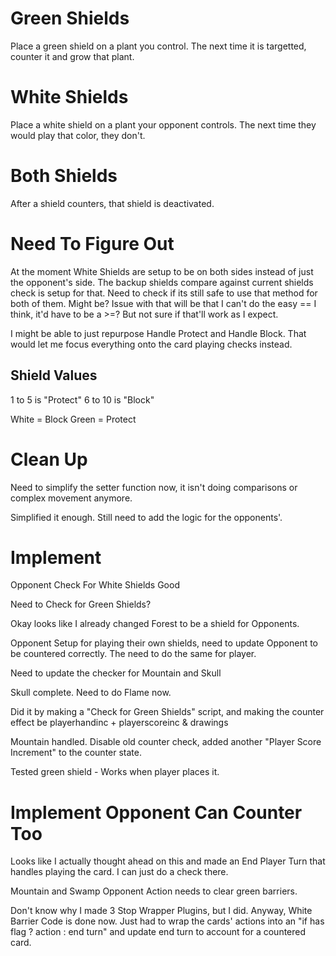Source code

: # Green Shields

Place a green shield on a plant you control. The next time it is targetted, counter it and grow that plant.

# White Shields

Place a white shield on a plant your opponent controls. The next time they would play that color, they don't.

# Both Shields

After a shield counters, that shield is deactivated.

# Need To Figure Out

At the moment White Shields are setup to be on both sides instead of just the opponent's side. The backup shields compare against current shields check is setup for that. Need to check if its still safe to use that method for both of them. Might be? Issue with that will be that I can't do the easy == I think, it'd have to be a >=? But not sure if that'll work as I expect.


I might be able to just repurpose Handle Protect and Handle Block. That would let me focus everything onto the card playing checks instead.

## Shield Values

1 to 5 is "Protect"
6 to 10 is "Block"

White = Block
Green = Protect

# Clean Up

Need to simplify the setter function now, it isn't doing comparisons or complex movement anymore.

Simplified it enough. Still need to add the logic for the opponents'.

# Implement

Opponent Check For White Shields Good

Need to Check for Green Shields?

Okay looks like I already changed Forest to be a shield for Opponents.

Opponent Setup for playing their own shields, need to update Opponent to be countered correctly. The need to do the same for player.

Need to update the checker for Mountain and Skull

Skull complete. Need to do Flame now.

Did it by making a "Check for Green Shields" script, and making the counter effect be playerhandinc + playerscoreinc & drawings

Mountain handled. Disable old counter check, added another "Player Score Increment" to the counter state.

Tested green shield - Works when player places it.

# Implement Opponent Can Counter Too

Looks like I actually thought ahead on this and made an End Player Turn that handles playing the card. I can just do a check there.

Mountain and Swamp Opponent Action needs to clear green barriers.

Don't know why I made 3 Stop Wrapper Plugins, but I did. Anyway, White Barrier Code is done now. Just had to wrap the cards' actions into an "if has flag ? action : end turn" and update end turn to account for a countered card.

○ ○ ○ ○ ○

#### ASSIGNMENT:
Where the listing above reaches the line that contains "Mountain handled. Disable", start retyping, and finish with the line that contains "Mountain and Swamp"; reproduce those lines exactly and no others.

#### ANSWER SECTION:
Mountain handled. Disable old counter check, added another "Player Score Increment" to the counter state.

Tested green shield - Works when player places it.

# Implement Opponent Can Counter Too

Looks like I actually thought ahead on this and made an End Player Turn that handles playing the card. I can just do a check there.

Mountain and Swamp Opponent Action needs to clear green barriers.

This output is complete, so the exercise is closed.